Some Chinese military scholars have speculated about the potential for a future “singularity” in warfare, in which the pace of AI-driven action on the battlefield exceeds human cognition. In the article “Artificial intelligence: disruptively changing the ‘rules of the game,’ ” Chen Hanghui of the PLA’s Army Command College described such a potential development:
In the future battlefield, with the continuous advancement of artificial intelligence and human-machine integration technology, the pace of combat will become faster and faster until it arrives at a “singularity”: The human brain will no longer be able to handle the ever-changing battlefield situation and must give up most of the decision-making power to highly intelligent machines.
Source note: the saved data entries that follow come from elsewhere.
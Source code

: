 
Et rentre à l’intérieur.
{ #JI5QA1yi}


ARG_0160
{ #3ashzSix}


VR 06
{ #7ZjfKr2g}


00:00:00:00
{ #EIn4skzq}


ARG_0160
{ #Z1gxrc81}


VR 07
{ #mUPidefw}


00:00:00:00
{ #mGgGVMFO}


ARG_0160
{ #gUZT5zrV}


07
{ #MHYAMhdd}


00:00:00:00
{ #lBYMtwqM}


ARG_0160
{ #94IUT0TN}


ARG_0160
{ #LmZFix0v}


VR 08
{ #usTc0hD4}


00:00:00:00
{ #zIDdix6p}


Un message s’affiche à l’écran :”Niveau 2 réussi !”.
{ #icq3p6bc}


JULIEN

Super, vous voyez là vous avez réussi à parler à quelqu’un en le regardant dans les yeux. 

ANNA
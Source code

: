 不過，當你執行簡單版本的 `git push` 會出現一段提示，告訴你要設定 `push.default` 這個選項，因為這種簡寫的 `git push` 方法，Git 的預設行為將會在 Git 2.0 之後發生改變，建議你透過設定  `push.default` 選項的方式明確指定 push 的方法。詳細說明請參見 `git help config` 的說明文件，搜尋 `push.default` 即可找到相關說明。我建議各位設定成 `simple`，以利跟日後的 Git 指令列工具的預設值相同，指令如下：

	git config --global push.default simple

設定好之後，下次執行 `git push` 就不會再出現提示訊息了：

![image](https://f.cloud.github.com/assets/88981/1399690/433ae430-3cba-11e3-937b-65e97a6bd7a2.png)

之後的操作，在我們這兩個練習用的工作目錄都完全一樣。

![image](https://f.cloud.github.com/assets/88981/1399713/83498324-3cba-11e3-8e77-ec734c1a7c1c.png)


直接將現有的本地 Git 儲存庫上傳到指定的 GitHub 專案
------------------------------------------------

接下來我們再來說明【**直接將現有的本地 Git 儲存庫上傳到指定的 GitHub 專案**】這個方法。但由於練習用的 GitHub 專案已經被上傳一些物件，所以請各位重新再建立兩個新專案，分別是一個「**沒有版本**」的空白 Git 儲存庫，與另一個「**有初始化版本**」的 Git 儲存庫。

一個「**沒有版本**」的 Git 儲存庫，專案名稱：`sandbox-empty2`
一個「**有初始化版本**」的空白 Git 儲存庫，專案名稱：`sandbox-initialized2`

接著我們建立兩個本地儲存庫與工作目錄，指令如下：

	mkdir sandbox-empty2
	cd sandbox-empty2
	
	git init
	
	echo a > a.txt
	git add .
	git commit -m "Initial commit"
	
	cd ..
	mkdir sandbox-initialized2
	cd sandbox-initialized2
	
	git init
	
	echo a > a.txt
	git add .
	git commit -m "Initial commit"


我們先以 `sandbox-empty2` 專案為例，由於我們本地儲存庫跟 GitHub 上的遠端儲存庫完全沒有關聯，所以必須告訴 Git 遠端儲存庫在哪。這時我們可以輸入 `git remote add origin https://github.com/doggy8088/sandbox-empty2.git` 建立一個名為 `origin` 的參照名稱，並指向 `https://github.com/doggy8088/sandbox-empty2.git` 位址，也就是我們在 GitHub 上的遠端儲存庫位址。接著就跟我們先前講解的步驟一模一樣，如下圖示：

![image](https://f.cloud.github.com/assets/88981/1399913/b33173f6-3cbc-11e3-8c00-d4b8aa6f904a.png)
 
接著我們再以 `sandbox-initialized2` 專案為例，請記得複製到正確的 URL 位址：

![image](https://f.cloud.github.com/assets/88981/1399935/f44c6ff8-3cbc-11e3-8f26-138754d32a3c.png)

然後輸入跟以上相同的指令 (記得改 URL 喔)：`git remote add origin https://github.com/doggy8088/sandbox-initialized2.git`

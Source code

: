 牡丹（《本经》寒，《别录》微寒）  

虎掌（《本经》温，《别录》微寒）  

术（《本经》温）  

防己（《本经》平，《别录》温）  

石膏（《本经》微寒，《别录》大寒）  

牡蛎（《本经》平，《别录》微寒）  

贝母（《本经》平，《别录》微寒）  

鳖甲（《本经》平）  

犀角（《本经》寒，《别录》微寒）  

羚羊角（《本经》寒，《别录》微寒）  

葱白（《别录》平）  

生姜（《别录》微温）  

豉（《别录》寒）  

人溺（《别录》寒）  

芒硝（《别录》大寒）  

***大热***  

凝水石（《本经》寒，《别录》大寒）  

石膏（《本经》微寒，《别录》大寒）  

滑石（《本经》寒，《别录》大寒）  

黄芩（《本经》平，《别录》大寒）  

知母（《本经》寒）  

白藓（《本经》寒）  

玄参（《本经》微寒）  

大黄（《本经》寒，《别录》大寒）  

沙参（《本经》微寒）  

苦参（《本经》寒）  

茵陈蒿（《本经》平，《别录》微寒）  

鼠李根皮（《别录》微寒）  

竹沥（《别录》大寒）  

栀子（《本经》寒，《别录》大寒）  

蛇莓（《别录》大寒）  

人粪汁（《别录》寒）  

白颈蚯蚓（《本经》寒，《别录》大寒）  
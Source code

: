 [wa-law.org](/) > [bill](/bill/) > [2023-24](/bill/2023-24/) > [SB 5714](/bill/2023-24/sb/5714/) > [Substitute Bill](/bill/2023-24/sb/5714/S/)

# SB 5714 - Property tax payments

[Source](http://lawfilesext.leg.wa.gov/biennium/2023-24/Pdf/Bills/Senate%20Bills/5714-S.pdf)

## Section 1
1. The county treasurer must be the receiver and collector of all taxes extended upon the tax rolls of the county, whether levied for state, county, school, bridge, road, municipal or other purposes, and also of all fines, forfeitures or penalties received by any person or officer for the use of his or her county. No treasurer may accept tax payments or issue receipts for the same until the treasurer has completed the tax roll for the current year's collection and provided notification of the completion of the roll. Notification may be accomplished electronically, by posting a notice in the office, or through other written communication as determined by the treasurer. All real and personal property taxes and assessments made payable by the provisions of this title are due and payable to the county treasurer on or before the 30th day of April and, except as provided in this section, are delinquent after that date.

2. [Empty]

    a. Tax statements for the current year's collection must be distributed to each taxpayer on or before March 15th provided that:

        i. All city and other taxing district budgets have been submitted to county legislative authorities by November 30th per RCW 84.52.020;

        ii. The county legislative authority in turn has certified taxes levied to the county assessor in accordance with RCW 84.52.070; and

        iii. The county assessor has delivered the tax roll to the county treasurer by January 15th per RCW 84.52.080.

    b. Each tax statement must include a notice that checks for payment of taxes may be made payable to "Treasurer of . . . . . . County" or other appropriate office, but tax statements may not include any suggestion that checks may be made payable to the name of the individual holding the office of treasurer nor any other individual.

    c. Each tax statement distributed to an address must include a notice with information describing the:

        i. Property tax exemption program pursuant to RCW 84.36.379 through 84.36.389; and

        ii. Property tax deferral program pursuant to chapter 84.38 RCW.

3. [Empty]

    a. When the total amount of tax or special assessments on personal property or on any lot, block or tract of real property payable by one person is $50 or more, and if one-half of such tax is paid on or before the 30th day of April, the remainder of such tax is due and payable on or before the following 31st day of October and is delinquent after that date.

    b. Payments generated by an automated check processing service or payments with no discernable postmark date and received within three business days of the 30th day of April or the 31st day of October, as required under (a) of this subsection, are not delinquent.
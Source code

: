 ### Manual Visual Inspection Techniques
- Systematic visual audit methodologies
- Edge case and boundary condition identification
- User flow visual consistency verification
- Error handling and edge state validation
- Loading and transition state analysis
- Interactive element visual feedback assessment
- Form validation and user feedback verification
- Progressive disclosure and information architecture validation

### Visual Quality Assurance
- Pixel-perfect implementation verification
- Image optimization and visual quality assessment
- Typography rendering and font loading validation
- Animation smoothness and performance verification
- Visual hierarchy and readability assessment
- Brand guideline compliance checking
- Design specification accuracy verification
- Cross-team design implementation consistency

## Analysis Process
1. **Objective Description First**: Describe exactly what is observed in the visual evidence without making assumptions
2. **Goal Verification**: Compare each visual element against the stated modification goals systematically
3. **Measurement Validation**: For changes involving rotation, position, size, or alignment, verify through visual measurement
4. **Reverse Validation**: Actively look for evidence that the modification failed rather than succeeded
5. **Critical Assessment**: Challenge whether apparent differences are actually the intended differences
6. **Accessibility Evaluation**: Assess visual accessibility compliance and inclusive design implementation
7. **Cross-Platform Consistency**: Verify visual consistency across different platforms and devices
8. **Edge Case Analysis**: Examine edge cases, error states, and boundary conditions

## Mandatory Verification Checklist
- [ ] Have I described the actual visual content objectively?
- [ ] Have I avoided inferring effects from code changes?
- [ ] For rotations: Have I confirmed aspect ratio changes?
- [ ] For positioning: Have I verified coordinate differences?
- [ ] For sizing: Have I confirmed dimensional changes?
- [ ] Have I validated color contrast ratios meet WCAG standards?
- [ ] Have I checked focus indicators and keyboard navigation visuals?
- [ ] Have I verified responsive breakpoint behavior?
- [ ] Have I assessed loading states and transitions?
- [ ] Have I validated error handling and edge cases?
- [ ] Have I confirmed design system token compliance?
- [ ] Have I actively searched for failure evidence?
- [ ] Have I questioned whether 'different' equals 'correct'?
American defense scholars have hypothesized about a similar development, which retired general John Allen and tech entrepreneur and author Amir Husain have termed “hyperwar.”
The evolution of warfare into a regime that is beyond human control would be a profound and troubling development. Humans would lose the ability to effectively control battlefield actions, not just at the tactical “micro” level of how individual units maneuver but at the strategic level of how the war unfolds. Even if humans choose whether to start a conflict, they may lose the ability to control escalation or terminate a war at the time of their choosing. Accidents or unexpected AI decisions could lead to widespread devastation before humans could intervene. Such a development is unlikely in the near- or even mid-term, but if a battlefield singularity is the long-term outcome of the integration of AI into military forces, humanity risks a dangerous future in which wars could spiral out of human control.